> What you need to do: In the records, find every line with the word "return" and copy it out.

Collected data:
"""

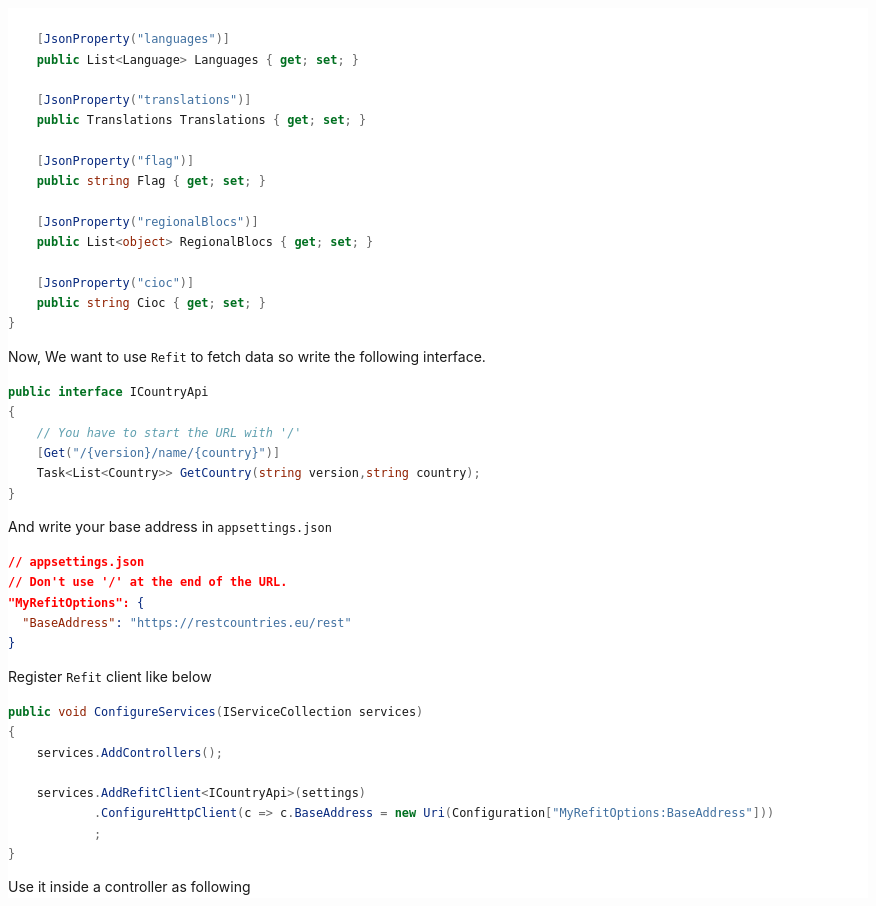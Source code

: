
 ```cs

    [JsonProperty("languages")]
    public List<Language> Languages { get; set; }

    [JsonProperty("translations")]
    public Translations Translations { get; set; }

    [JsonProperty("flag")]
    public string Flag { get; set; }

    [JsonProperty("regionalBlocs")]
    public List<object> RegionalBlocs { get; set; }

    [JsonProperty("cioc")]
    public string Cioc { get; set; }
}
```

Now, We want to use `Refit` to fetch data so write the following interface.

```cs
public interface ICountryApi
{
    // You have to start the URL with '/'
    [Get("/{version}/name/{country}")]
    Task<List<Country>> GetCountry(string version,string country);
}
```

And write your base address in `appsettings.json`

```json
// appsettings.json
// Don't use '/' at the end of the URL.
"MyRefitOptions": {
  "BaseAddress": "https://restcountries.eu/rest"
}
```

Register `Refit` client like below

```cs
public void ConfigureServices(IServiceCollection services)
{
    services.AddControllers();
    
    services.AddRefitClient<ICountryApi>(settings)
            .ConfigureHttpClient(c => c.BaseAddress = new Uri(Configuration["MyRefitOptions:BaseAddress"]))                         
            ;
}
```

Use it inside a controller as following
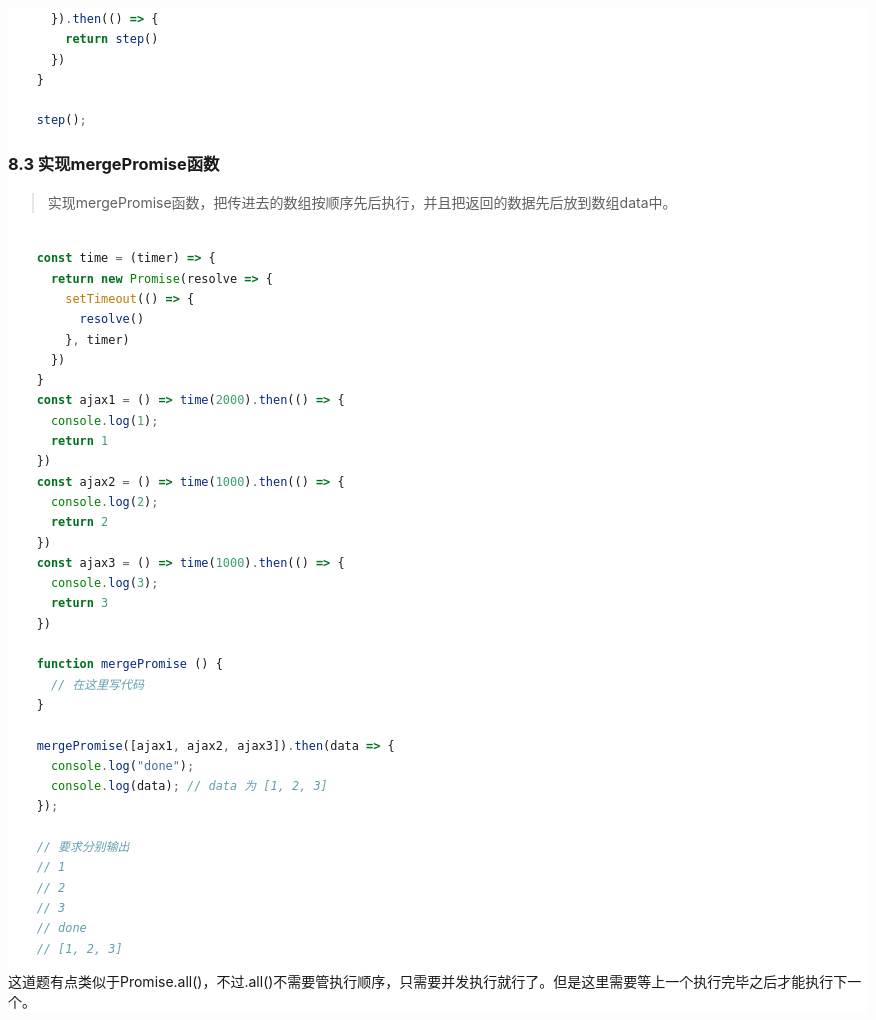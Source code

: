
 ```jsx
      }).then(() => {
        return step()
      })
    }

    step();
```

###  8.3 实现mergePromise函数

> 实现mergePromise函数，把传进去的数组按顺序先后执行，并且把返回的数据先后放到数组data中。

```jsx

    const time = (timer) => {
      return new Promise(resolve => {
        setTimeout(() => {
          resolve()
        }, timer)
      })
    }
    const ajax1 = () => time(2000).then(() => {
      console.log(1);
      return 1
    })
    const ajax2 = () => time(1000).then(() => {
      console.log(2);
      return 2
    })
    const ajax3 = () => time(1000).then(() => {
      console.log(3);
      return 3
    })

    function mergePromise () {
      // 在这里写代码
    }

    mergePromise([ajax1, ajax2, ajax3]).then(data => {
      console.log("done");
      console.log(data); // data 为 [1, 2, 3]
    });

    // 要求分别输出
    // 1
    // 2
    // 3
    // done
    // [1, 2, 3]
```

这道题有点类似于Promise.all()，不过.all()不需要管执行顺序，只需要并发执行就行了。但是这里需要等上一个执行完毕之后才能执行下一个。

"""

> Task output:
        return step()
      return new Promise(resolve => {
      return 1
      return 2
      return 3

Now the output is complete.